To Understand Trump’s Catastrophic Ideas on the Judiciary, Look to Romania
Among the many surprising and controversial declarations made by U.S. President-elect Donald J. Trump during this past campaign, his public threat to jail his opponent, former Secretary of State Hillary Clinton, stands out as one of the most remarkable
Speaking during the second debate in early October, President-elect Trump was emphatic: “If I win, I am going to instruct my attorney general to get a special prosecutor to look into your situation,” and then, more directly, “you would be in jail.”
The latest news is that he has possibly reversed course, telling the New York Times on Nov. 22 that he would not pursue a new investigation into Clinton. However it’s hardly comforting considering that the President-elect appears to believe it’s at the president’s discretion who and who isn’t investigated.
But the Clinton issue is not an outlier. Trump also promised that Washington Post owner Jeff Bezos “would have such problems” when he became president, while also promising to expand libel laws in order to sue other journalists. As expressed by one of Trump’s great admirers in the Russian state media Dmitry Kiselyov, “human rights are not in his vocabulary.”

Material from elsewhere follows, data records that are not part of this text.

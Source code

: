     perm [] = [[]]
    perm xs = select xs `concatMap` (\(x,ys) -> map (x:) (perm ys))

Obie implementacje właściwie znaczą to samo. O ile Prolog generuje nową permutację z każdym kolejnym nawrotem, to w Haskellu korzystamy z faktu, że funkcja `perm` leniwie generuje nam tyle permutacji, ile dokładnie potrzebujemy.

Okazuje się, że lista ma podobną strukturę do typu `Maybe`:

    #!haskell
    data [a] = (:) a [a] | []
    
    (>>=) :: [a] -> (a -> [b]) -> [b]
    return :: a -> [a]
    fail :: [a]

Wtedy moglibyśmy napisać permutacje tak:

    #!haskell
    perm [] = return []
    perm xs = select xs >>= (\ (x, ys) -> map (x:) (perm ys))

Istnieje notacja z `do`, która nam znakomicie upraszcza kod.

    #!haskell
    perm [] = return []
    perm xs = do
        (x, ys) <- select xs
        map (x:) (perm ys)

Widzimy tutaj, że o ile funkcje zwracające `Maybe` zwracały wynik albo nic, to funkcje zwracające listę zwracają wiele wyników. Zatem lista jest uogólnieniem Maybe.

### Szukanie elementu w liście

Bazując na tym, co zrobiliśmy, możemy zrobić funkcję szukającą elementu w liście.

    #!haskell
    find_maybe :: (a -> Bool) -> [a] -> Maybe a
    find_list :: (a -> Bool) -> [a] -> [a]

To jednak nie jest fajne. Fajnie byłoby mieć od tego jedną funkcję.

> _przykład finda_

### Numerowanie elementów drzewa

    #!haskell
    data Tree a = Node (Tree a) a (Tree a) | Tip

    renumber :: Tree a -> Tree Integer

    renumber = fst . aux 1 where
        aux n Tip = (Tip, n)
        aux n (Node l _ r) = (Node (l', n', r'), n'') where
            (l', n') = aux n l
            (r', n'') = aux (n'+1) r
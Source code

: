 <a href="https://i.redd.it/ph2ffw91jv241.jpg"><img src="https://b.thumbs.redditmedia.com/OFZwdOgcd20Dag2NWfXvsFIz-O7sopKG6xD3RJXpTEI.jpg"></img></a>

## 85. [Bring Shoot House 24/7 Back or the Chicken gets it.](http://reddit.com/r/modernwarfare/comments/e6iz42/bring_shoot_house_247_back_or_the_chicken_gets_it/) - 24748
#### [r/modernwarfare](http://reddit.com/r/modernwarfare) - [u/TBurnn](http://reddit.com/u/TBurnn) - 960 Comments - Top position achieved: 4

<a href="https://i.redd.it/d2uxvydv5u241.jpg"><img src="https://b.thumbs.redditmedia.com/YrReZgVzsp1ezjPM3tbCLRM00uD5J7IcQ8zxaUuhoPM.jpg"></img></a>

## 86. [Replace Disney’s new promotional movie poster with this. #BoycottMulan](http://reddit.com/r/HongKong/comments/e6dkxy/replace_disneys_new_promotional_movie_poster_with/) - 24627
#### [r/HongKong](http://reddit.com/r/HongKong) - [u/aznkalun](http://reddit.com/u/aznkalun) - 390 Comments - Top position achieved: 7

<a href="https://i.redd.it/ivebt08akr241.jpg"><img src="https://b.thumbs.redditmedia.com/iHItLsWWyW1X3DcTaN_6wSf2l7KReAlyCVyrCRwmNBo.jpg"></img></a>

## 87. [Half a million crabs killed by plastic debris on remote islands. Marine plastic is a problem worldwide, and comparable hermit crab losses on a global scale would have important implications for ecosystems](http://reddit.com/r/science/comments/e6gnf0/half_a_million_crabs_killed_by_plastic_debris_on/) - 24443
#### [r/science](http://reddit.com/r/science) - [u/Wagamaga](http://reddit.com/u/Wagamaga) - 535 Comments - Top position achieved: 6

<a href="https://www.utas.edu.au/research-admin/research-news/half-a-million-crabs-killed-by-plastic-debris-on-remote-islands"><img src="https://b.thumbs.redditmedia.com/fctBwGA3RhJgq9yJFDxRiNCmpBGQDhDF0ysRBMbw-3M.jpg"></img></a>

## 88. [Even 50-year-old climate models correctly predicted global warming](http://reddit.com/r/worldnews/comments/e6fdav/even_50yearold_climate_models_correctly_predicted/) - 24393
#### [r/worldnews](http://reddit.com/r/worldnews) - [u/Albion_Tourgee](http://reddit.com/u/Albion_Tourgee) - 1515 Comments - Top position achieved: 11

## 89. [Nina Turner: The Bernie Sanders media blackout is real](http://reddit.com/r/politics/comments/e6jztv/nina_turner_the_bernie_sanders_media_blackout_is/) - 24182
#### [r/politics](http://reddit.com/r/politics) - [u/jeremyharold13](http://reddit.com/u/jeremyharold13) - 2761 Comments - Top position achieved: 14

Whether or not Trump realizes the authoritarian implications of these kinds of statements by a head of state, he is playing with fire. And for those of us who take comfort in the fact of America’s established institutions and system of checks and balances should prevent this from happening, we need to think again.
The potential emergence of a politicized judiciary in the United States where prosecutions are manufactured on arbitrary grounds according to instructions from the president represent a grave threat not only to the rule of law and civil liberties but to the stability and security of the nation.

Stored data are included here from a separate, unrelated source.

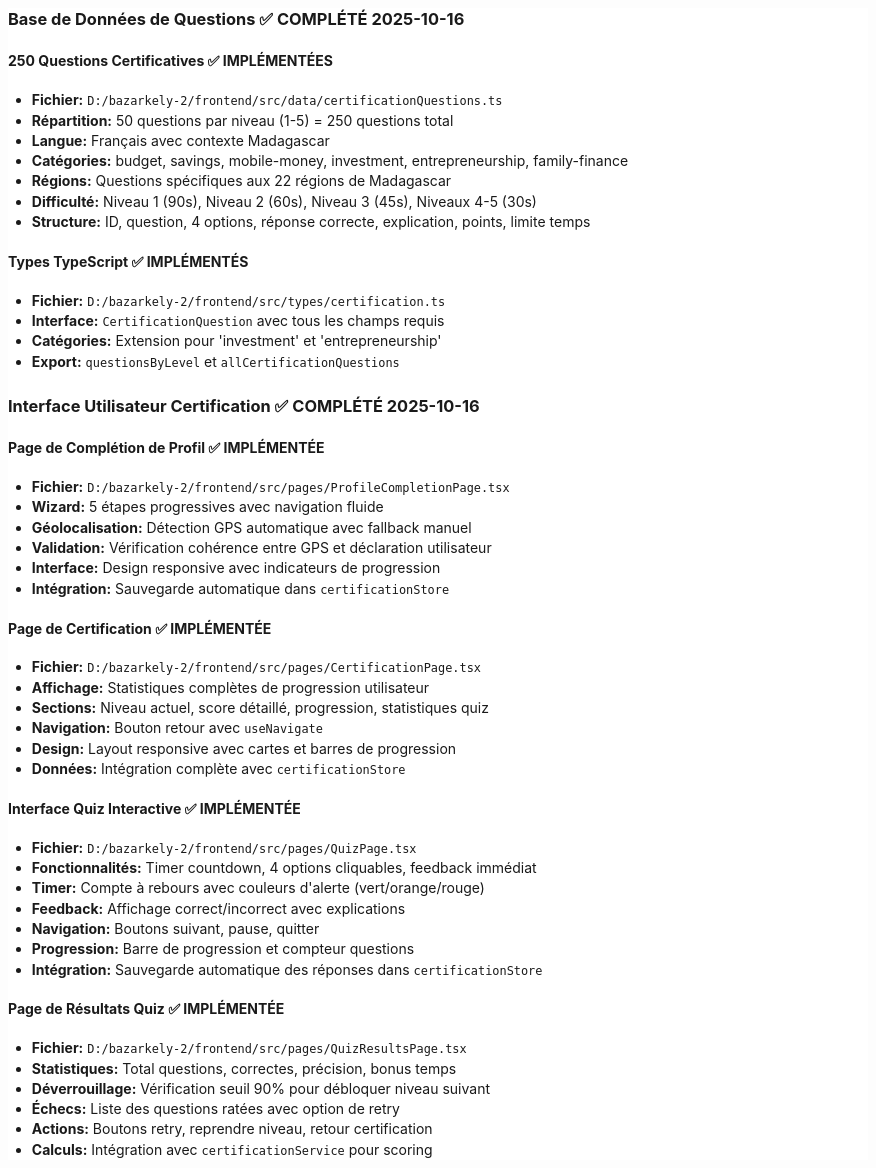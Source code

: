 ### **Base de Données de Questions** ✅ COMPLÉTÉ 2025-10-16

#### **250 Questions Certificatives** ✅ IMPLÉMENTÉES
- **Fichier:** `D:/bazarkely-2/frontend/src/data/certificationQuestions.ts`
- **Répartition:** 50 questions par niveau (1-5) = 250 questions total
- **Langue:** Français avec contexte Madagascar
- **Catégories:** budget, savings, mobile-money, investment, entrepreneurship, family-finance
- **Régions:** Questions spécifiques aux 22 régions de Madagascar
- **Difficulté:** Niveau 1 (90s), Niveau 2 (60s), Niveau 3 (45s), Niveaux 4-5 (30s)
- **Structure:** ID, question, 4 options, réponse correcte, explication, points, limite temps

#### **Types TypeScript** ✅ IMPLÉMENTÉS
- **Fichier:** `D:/bazarkely-2/frontend/src/types/certification.ts`
- **Interface:** `CertificationQuestion` avec tous les champs requis
- **Catégories:** Extension pour 'investment' et 'entrepreneurship'
- **Export:** `questionsByLevel` et `allCertificationQuestions`

### **Interface Utilisateur Certification** ✅ COMPLÉTÉ 2025-10-16

#### **Page de Complétion de Profil** ✅ IMPLÉMENTÉE
- **Fichier:** `D:/bazarkely-2/frontend/src/pages/ProfileCompletionPage.tsx`
- **Wizard:** 5 étapes progressives avec navigation fluide
- **Géolocalisation:** Détection GPS automatique avec fallback manuel
- **Validation:** Vérification cohérence entre GPS et déclaration utilisateur
- **Interface:** Design responsive avec indicateurs de progression
- **Intégration:** Sauvegarde automatique dans `certificationStore`

#### **Page de Certification** ✅ IMPLÉMENTÉE
- **Fichier:** `D:/bazarkely-2/frontend/src/pages/CertificationPage.tsx`
- **Affichage:** Statistiques complètes de progression utilisateur
- **Sections:** Niveau actuel, score détaillé, progression, statistiques quiz
- **Navigation:** Bouton retour avec `useNavigate`
- **Design:** Layout responsive avec cartes et barres de progression
- **Données:** Intégration complète avec `certificationStore`

#### **Interface Quiz Interactive** ✅ IMPLÉMENTÉE
- **Fichier:** `D:/bazarkely-2/frontend/src/pages/QuizPage.tsx`
- **Fonctionnalités:** Timer countdown, 4 options cliquables, feedback immédiat
- **Timer:** Compte à rebours avec couleurs d'alerte (vert/orange/rouge)
- **Feedback:** Affichage correct/incorrect avec explications
- **Navigation:** Boutons suivant, pause, quitter
- **Progression:** Barre de progression et compteur questions
- **Intégration:** Sauvegarde automatique des réponses dans `certificationStore`

#### **Page de Résultats Quiz** ✅ IMPLÉMENTÉE
- **Fichier:** `D:/bazarkely-2/frontend/src/pages/QuizResultsPage.tsx`
- **Statistiques:** Total questions, correctes, précision, bonus temps
- **Déverrouillage:** Vérification seuil 90% pour débloquer niveau suivant
- **Échecs:** Liste des questions ratées avec option de retry
- **Actions:** Boutons retry, reprendre niveau, retour certification
- **Calculs:** Intégration avec `certificationService` pour scoring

Unfortunately it is not just countries like Zimbabwe and Venezuela where this happens. Increasingly we are seeing politicization of judiciaries in seemingly more advanced countries with supposedly free and fair elections and who are members of exclusive membership clubs such NATO or the EU.
Romania provides a very good example of what happens when Trump’s vision of law is already in place. The pattern of prosecutions over the last twelve years seems to bear a clear relationship to the fortunes of the various political actors. Politicians coming to power regularly try to jail their opponents. This is true of Traian Basescu during his Presidency between 2005-15 and of former Prime Minister Victor Ponta when he was Prime Minister between 2012-14. Both have been known to accuse and pronounce guilt against their opponents during televised remarks. Normally, that would just be defamation, but in Romania, such statements are taken by the prosecutors as executive orders.
This is exactly what happened with Dan Adamescu, a German citizen who happened to finance the publication of a government-critical newspaper. Ponta attacked him during a speech in May 2014, accusing him of vague “criminal activity,” and within two weeks he was arrested. The only evidence was testimony from two confessed criminals who escaped sentencing in exchange for turning witness. The key third witness against Adamescu committed suicide in suspicious circumstances, and the record of his interrogation by the National Anticorruption Directorate (DNA) has allegedly been “lost.”
The thing that happens when you allow an arbitrary, lawless prosecutorial power to develop, it is not long before the anti-corruption crusade becomes a tool empowered for corruption itself. Up until recently, Romania was the poster child for reform, having proudly achieved the feat of launching cases against more than 1,250 in the past year. Undoubtedly some of those cases were legitimate, but what should raise eyebrows is the 49% increase in property confiscations and state-led expropriations from 2014 to 2015, surpassing $590 million.
The reason for this is that private parties – usually those closely connected to the ultra-powerful Romanian Intelligence Service (SRI) – have been able to use the anti-corruption campaign as a tool to grab up seized assets at knockdown prices. In the case of Adamescu’s insurance company, Astra, as soon as arbitration proceedings were launched against the state, the DNA ordered a European Arrest Warrant for his London-based son, Alexander Adamescu, who has never even lived in Romania and had no involvement in the case.
To be fair, it is still unclear what President-elect Trump really intends to do, what he believes, and how much a gap exists between his campaign promises and his intentions to intervene in the judiciary. But when such threats exist, there is going to be both pressure and temptation to fulfill some dangerous promises. And for those of us who have seen this process take form and become reality in Romania, we urge all Americans, both supporters and critics of Donald Trump, to resist slipping into the vacuum of a lawless, prosecutorial state.